Three differences, all of them improvements:

  • Compile-time generation — the pattern is parsed and optimized during build. A malformed pattern produces a build error, not a runtime ArgumentException.
  • Zero cold-start cost — the generated code is a regular method. No IL emission, no JIT surprise on the first request.
  • Explicit timeout — the third argument (100) sets a 100ms match timeout. If a pathological input triggers backtracking, the engine throws RegexMatchTimeoutException instead of hanging.

Every regex in the Granit framework follows this pattern. The validation library is a good example:

ContactValidatorExtensions.cs
[GeneratedRegex(@"^[a-zA-Z0-9._%+\-]+@([a-zA-Z0-9\-]+\.)+[a-zA-Z]{2,}$", RegexOptions.None, 100)]
private static partial Regex EmailRegex();
[GeneratedRegex(@"^\+[1-9]\d{6,14}$", RegexOptions.None, 100)]
private static partial Regex E164Regex();
BicSwiftAlgorithm.cs
[GeneratedRegex(@"^[A-Z]{4}[A-Z]{2}[A-Z0-9]{2}([A-Z0-9]{3})?$", RegexOptions.None, 100)]
private static partial Regex BicRegex();

Even architecture tests — where performance is less critical — use [GeneratedRegex] for consistency:

ArchitectureTests.cs
[GeneratedRegex(@"(?<=^[ \t]+(?:(?:public|private|protected|internal|static|override|sealed|virtual|new)\s+)*)async\s+void\s+\w+", RegexOptions.Multiline)]
private static partial Regex AsyncVoidMethod();

The convention is simple: if it is a regex, it is [GeneratedRegex]. No exceptions, no “it is only used once so it does not matter”.

The third parameter deserves its own mention. ReDoS (Regular Expression Denial of Service) is a real attack vector. A pattern like (a+)+$ matched against aaaaaaaaaaaaaaaaX causes exponential backtracking. Without a timeout, a single HTTP request can consume a thread for minutes.

Granit enforces a 100ms timeout on every regex that processes user input. This is enough for any legitimate match and short enough to abort an attack before it causes damage. Internal-only patterns (like the architecture test above) may omit the timeout when the input is trusted source code, but the default stance is clear: set a timeout unless you can prove the input is safe.

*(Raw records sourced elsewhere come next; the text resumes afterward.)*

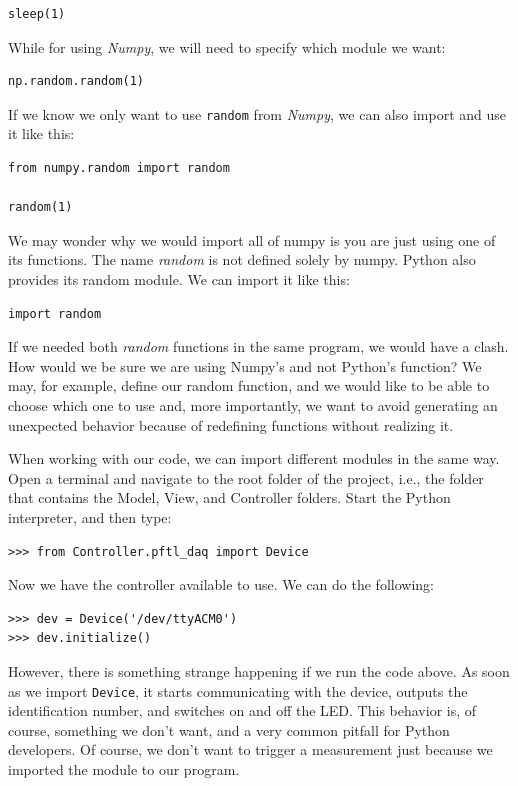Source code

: \begin{verbatim}
sleep(1)
\end{verbatim}

While for using \emph{Numpy}, we will need to specify which module we want:

\begin{verbatim}
np.random.random(1)
\end{verbatim}

If we know we only want to use \texttt{random} from \emph{Numpy}, we can also import and use it like this:

\begin{verbatim}
from numpy.random import random

random(1)
\end{verbatim}

We may wonder why we would import all of numpy is you are just using one of its functions. The name \emph{random} is not defined solely by numpy. Python also provides its random module. We can import it like this:

\begin{verbatim}
import random
\end{verbatim}

If we needed both \emph{random} functions in the same program, we would have a clash. How would we be sure we are using Numpy's and not Python's function? We may, for example, define our random function, and we would like to be able to choose which one to use and, more importantly, we want to avoid generating an unexpected behavior because of redefining functions without realizing it.

When working with our code, we can import different modules in the same way. Open a terminal and navigate to the root folder of the project, i.e., the folder that contains the Model, View, and Controller folders. Start the Python interpreter, and then type:

\begin{verbatim}
>>> from Controller.pftl_daq import Device
\end{verbatim}

Now we have the controller available to use. We can do the following:

\begin{verbatim}
>>> dev = Device('/dev/ttyACM0')
>>> dev.initialize()
\end{verbatim}

However, there is something strange happening if we run the code above. As soon as we import \texttt{Device}, it starts communicating with the device, outputs the identification number, and switches on and off the LED. This behavior is, of course, something we don't want, and a very common pitfall for Python developers. Of course, we don't want to trigger a measurement just because we imported the module to our program.


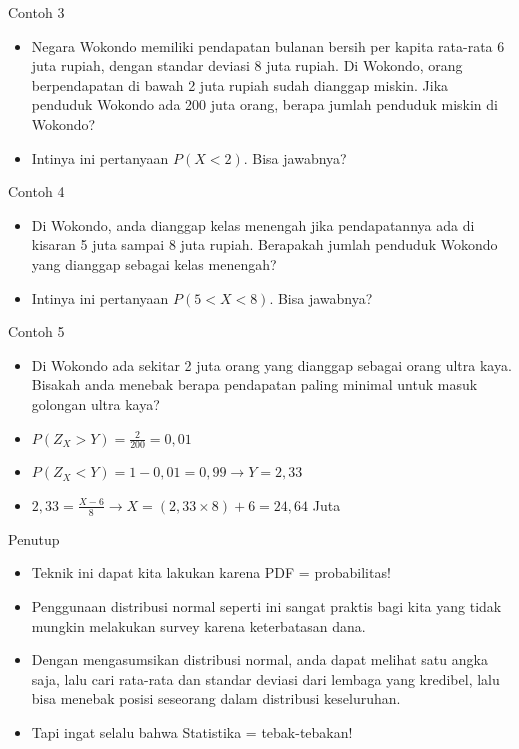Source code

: \documentclass[
  ignorenonframetext,
]{beamer}
\begin{document}
\begin{frame}{Contoh 3}
\label{contoh-3-1}
\begin{itemize}
\item
  Negara Wokondo memiliki pendapatan bulanan bersih per kapita rata-rata
  6 juta rupiah, dengan standar deviasi 8 juta rupiah. Di Wokondo, orang
  berpendapatan di bawah 2 juta rupiah sudah dianggap miskin. Jika
  penduduk Wokondo ada 200 juta orang, berapa jumlah penduduk miskin di
  Wokondo?
\item
  Intinya ini pertanyaan \(P(X<2)\). Bisa jawabnya?
\end{itemize}
\end{frame}

\begin{frame}{Contoh 4}
\label{contoh-4-1}
\begin{itemize}
\item
  Di Wokondo, anda dianggap kelas menengah jika pendapatannya ada di
  kisaran 5 juta sampai 8 juta rupiah. Berapakah jumlah penduduk Wokondo
  yang dianggap sebagai kelas menengah?
\item
  Intinya ini pertanyaan \(P(5<X<8)\). Bisa jawabnya?
\end{itemize}
\end{frame}

\begin{frame}{Contoh 5}
\label{contoh-5-1}
\begin{itemize}
\item
  Di Wokondo ada sekitar 2 juta orang yang dianggap sebagai orang ultra
  kaya. Bisakah anda menebak berapa pendapatan paling minimal untuk
  masuk golongan ultra kaya?
\item
  \(P(Z_X > Y) = \frac{2}{200}=0,01\)
\item
  \(P(Z_X < Y) = 1-0,01=0,99 \rightarrow Y=2,33\)
\item
  \(2,33=\frac{X-6}{8} \rightarrow X=(2,33 \times 8 ) + 6 = 24,64\) Juta
\end{itemize}
\end{frame}

\begin{frame}{Penutup}
\label{penutup}
\begin{itemize}
\item
  Teknik ini dapat kita lakukan karena PDF = probabilitas!
\item
  Penggunaan distribusi normal seperti ini sangat praktis bagi kita yang
  tidak mungkin melakukan survey karena keterbatasan dana.
\item
  Dengan mengasumsikan distribusi normal, anda dapat melihat satu angka
  saja, lalu cari rata-rata dan standar deviasi dari lembaga yang
  kredibel, lalu bisa menebak posisi seseorang dalam distribusi
  keseluruhan.
\item
  Tapi ingat selalu bahwa Statistika = tebak-tebakan!
\end{itemize}
\end{frame}
\end{document}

  • Never use new Regex(..., RegexOptions.Compiled). It is slower to start, invisible to static analysis, and incompatible with AOT.
  • Always use [GeneratedRegex] on a static partial method. The source generator handles optimization at build time.
  • Always set a timeout (third parameter) when the regex processes user input. 100ms is a sensible default.
  • Make the class partial. The source generator needs a partial class to emit the implementation. This is the most common mistake when migrating.